**EXERCISE REQUIREMENTS**
Where a line of the listing below includes the word "master", reproduce that line.

**AVAILABLE RECORDS**
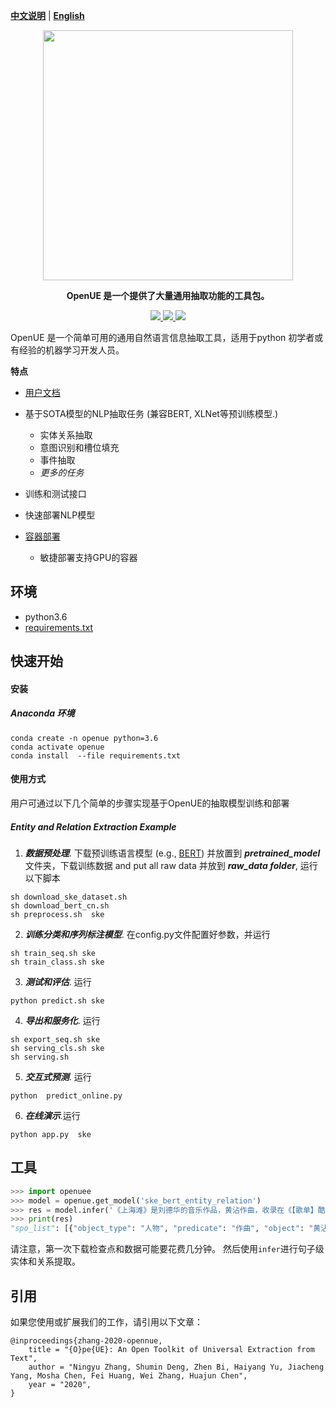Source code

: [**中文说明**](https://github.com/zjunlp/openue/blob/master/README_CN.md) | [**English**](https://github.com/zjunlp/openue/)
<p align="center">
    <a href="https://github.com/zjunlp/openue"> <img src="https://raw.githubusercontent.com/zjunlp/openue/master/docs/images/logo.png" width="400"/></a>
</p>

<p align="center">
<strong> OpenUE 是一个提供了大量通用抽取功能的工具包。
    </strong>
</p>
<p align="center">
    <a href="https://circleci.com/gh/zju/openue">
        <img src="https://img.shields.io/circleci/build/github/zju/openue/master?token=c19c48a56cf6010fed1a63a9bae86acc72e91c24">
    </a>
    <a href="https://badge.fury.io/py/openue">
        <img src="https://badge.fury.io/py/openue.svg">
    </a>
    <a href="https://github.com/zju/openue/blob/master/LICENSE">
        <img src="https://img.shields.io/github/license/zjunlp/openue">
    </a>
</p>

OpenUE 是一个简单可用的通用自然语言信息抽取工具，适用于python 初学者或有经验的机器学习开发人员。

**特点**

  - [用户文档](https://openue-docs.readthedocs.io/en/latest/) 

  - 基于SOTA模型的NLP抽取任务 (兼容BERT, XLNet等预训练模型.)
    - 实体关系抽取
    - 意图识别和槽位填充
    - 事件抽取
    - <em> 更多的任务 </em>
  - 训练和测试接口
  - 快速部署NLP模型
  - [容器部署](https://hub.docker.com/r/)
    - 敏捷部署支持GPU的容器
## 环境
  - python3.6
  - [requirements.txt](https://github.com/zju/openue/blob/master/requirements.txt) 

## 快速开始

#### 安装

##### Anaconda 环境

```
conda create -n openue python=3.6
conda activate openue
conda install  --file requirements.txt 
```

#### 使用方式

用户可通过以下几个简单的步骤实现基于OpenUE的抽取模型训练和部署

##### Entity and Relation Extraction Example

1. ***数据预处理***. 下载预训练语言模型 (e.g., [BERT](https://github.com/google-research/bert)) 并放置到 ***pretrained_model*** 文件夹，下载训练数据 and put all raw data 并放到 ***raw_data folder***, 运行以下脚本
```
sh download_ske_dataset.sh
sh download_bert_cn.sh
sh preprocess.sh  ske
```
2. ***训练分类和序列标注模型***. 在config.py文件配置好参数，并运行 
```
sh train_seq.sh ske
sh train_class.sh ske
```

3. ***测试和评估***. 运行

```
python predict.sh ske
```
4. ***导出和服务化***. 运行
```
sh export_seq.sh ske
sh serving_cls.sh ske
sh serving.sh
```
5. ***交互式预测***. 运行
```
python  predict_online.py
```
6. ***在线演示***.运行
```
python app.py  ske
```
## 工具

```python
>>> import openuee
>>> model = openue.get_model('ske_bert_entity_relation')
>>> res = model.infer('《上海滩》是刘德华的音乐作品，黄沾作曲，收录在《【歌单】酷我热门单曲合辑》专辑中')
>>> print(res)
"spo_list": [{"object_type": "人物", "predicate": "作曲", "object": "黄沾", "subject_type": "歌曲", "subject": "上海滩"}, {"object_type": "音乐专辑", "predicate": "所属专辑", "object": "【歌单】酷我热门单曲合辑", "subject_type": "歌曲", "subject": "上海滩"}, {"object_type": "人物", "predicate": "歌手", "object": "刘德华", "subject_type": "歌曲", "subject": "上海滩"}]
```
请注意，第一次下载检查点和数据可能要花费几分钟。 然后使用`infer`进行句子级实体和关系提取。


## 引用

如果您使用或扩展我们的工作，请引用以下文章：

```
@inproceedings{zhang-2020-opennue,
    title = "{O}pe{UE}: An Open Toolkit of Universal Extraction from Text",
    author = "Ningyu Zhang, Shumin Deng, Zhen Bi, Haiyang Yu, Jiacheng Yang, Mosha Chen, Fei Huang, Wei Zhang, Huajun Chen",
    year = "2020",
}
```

**SOLUTION FOR THIS TASK**
: [**中文说明**](https://github.com/zjunlp/openue/blob/master/README_CN.md) | [**English**](https://github.com/zjunlp/openue/)
    <a href="https://github.com/zjunlp/openue"> <img src="https://raw.githubusercontent.com/zjunlp/openue/master/docs/images/logo.png" width="400"/></a>
        <img src="https://img.shields.io/circleci/build/github/zju/openue/master?token=c19c48a56cf6010fed1a63a9bae86acc72e91c24">
    <a href="https://github.com/zju/openue/blob/master/LICENSE">
  - [requirements.txt](https://github.com/zju/openue/blob/master/requirements.txt) 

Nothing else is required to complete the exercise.